Stefan4024 wrote: Let $O$ be the circumcenter of the acute triangle $ABC$ ($AB < AC$). Let $A_1$ and $P$ be the feet of the perpendicular lines drawn from $A$ and $O$ to $BC$, respectively. The lines $BO$ and $CO$ intersect $AA_1$ in $D$ and $E$, respectively. Let $F$ be the second intersection point of $\odot ABD$ and $\odot ACE$. Prove that the angle bisector of $\angle FAP$ passes through the incenter of $\triangle ABC$. Nice problem! We claim that $F$ is indeed the $A$-Dumpty Point of $\triangle ABC$, which implies that $\overline{AF}$ is the $A$-Symmedian and $\overline{AP}$ is the $A$-median which are known to be isogonal to each other with respect to $\angle BAC$. Also this solution is based on the diagram on page 90 of ABJTOG pls see that diagram. We let $Y$ and $Z$ be the points where $\odot (ABD)$ and $\odot (ACE)$ cut $\overline{BC}$ again (same notation as ABJTOG) We see that $\angle BFC = \angle BFD + \angle DFZ + \angle ZFC = \angle BAD + \angle DBA + \angle ZCA + \angle ZAC = (180 - \angle BDA) + (180 - \angle AZC) = (180 - \angle BDA) + (180 - \angle AEC) = \angle OED + \angle ODE = \angle BOC$ implying that points $B, F, O, C$ are concyclic. Now $\angle FCA = \angle OCA + \angle OCF = 90 - \angle ABC + \angle OBF = \angle BAD + \angle DAF = \angle BAF$, similarly $\angle FBA = \angle CAF$ which means that $F$ is indeed $A$-Dumpty Point of $\triangle ABC$, as desired.

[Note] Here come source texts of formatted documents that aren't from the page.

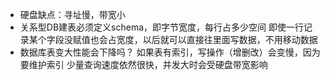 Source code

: - 硬盘缺点：寻址慢，带宽小
- 关系型DB建表必须定义schema，即字节宽度，每行占多少空间
  即使一行记录某个字段没赋值也会占宽度，以后就可以直接往里面写数据，不用移动数据
- 数据库表变大性能会下降吗？
  如果表有索引，写操作（增删改）会变慢，因为要维护索引
  少量查询速度依然很快，并发大时会受硬盘带宽影响  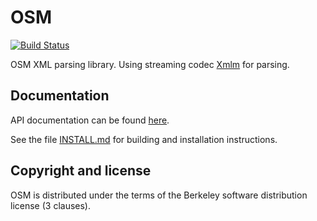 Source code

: OSM
=============================

[![Build Status](https://travis-ci.org/aluuu/osm_xml.svg?branch=master)](https://travis-ci.org/aluuu/osm_xml)

OSM XML parsing library. Using streaming codec [Xmlm](http://erratique.ch/software/xmlm) for parsing.

Documentation
---------------------

API documentation can be found [here](http://aluuu.husa.su/osm_xml/).

See the file [INSTALL.md](INSTALL.md) for building and installation
instructions.

Copyright and license
---------------------

OSM is distributed under the terms of the Berkeley software distribution
license (3 clauses).
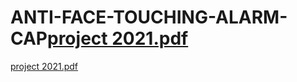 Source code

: # ANTI-FACE-TOUCHING-ALARM-CAP[project 2021.pdf](https://github.com/akhilpal520/ANTI-FACE-TOUCHING-ALARM-CAP/files/10802640/project.2021.pdf)

[project 2021.pdf](https://github.com/akhilpal520/ANTI-FACE-TOUCHING-ALARM-CAP/files/10802669/project.2021.pdf)
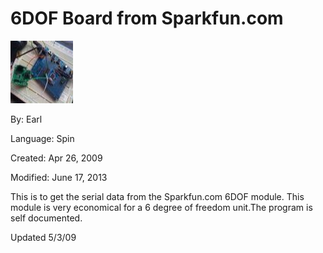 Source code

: # 6DOF Board from Sparkfun.com

![6dof.jpg](6dof.jpg)

By: Earl

Language: Spin

Created: Apr 26, 2009

Modified: June 17, 2013

This is to get the serial data from the Sparkfun.com 6DOF module. This module is very economical for a 6 degree of freedom unit.The program is self documented.

Updated 5/3/09
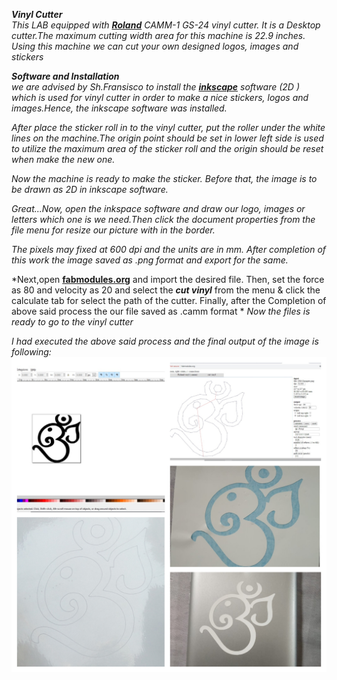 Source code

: ***Vinyl Cutter***     
  *This LAB equipped with [**Roland**](https://www.rolanddga.com/products/vinyl-cutters/camm-1-gs-24-desktop-vinyl-cutter) CAMM-1 GS-24 vinyl cutter. It is a Desktop cutter.The maximum cutting width area for this machine is 22.9 inches. Using this machine we can cut your own designed logos, images and stickers*

***Software and Installation***  
*we are advised by Sh.Fransisco to install the [**inkscape**](https://www.inkscape.org) software (2D ) which is used for vinyl cutter in order to make a nice stickers, logos and images.Hence, the inkscape software was installed.*  

*After place the sticker roll in to the vinyl cutter, put the roller under the white lines on the machine.The origin point should be set in lower left side is used to utilize the maximum area of the sticker roll and the origin should be reset when make the new one.*  

*Now the machine is ready to make the sticker. Before that, the image is to be drawn as 2D in inkscape software.*

*Great...Now, open the inkspace software and draw our logo, images or letters which one is we need.Then click the document properties from the file menu for resize our picture with in the border.*  

*The pixels may fixed at 600 dpi and the units are in mm. After completion of this work the image saved as .png format and export for the same.*

*Next,open [**fabmodules.org**](http://fabmodules.org/) and import the desired file. Then, set the force as 80 and velocity as 20 and select the ***cut vinyl*** from the menu & click the calculate tab for select the path of the cutter. Finally, after the Completion of above said process the our file saved as .camm format * 
*Now the files is ready to go to the vinyl cutter*

*I had executed the above said process and the final output of the image is following:*
![Vinyl Project](/img/vinyl-project.jpg)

It suffices to show that $\angle FAB = \angle PAC$. Because $\angle BAD = \angle ACE$ and $\angle OED = \angle ODE$ by a simple angle chase, $\triangle ADB \sim \triangle CEA$. By the spiral similarity lemma, $F$ is the spiral center of this pair of triangles, so correspondingly $\triangle AFB \sim \triangle CFA$. Now let $\angle PAC =y $ and $\angle BAF =x$. We have $$\frac{\sin(A-y)}{\sin y} = \frac{AC}{AB}$$and $$\frac{\sin(A-x)}{\sin x} = \frac{AF}{BF} = \frac{AC}{AB}$$as $\angle ABD = \angle A - x$ by the Ratio Lemma and Law of Sines, respectively. The corresponding function for $x$ is decreasing for $\angle A$ acute and $x < A$, so we must have $x=y$.